Hitler committed suicide in 1945, but I'm curious as to what would have happened to him if he hadn't. Did the Allies have any formal plans as to what they would do with Hitler if they caught him alive? Moreover, did the Allies agree on this plan, or would his ultimate fate have depended on which country caught him?
Some 22 surviving high-ranking Nazis were tried at Nuremburg after the end of the war, per agreement between the Allied powers.
The highest ranking of them, Hermann Goering was convicted of crimes against humanity and sentenced to death (although he committed suicide before his execution). The same would certainly have been true of Hitler had he lived to stand trial.
Actually, according to recently declassified records, it seems that Churchill was very much in favour of summarily executing Hitler should he be captured.
Whether this would have really become policy or remained just a bit of Churchillian bluster is impossible to tell.

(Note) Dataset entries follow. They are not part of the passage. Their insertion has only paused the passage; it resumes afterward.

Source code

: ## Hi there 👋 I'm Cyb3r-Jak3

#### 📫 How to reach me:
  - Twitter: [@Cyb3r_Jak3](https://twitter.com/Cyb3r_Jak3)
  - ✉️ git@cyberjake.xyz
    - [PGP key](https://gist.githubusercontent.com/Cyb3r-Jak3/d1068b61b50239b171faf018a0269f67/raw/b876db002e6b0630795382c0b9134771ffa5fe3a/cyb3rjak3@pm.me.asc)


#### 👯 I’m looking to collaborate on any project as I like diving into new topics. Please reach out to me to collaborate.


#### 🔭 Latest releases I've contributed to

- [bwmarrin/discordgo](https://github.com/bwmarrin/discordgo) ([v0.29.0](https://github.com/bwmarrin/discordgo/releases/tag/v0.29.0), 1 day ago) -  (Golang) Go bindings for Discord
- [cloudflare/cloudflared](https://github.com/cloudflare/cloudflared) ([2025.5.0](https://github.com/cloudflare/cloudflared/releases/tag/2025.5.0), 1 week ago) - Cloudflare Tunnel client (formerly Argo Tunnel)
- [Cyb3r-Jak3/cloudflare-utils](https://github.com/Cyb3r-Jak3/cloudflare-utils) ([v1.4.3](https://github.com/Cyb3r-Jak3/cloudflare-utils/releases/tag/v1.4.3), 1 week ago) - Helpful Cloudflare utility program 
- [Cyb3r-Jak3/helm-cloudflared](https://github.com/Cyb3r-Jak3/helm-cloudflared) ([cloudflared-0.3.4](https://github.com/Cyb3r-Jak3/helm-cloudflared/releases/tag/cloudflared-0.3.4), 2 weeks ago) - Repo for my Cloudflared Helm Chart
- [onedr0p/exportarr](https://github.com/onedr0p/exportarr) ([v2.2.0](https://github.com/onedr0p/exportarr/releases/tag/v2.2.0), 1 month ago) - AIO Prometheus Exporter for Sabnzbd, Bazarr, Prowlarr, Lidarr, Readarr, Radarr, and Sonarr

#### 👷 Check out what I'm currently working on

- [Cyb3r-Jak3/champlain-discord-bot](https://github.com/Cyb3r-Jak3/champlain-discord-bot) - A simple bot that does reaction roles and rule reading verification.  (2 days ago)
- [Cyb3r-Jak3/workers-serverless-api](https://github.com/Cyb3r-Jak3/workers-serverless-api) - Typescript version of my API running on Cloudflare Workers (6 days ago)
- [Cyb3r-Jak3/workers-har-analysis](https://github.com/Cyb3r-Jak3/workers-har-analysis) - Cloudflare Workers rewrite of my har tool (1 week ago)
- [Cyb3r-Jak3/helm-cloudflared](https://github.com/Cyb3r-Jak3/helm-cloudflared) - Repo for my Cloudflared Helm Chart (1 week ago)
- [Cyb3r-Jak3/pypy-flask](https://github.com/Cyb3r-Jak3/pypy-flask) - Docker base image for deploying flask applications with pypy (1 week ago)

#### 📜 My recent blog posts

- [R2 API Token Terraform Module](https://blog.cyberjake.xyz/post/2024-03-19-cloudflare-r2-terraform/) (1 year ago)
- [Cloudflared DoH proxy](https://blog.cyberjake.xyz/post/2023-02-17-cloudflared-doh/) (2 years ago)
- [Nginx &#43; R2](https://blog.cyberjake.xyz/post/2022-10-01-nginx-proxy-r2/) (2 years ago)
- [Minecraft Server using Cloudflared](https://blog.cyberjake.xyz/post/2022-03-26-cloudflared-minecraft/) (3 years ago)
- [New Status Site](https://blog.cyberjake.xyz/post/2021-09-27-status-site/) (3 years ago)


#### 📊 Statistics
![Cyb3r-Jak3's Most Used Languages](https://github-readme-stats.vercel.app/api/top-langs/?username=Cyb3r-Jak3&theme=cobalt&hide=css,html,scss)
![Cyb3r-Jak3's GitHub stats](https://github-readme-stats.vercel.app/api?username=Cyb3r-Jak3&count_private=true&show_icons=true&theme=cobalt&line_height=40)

This reminds of an American army "training" film I was shown in high school (!), which was an anti-axis propaganda piece. At the end of the film they showed three portraits, that of Hitler, Mussolini and Hirohito, while the narrator intoned, "If you see any of these men, doooooooon't hesitate!"
I think you can safely assume that if Hitler had been captured by the allies he would have been tried at Nuremburg and hung. A similar fate would have occurred if the Red Army had captured him.
The actual plan for Nuremberg was made by Army lawyer Murray C. Bernays at the direction of Henry Stimson, Secretary of Defense. After the Quebec Tri-Powers Conference in 1944, Roosevelt ordered Stimson to make a plan for the treatment of captured Nazi leaders and organizations. Stimson gave the job to Bernays who wrote a 6-page memo.
Murray C. Bernays, architect of the Nuremberg trials
The memorandum was originally classified SECRET but has since been de-classified and is archived at the Truman libary. Page images of the memorandum are available online.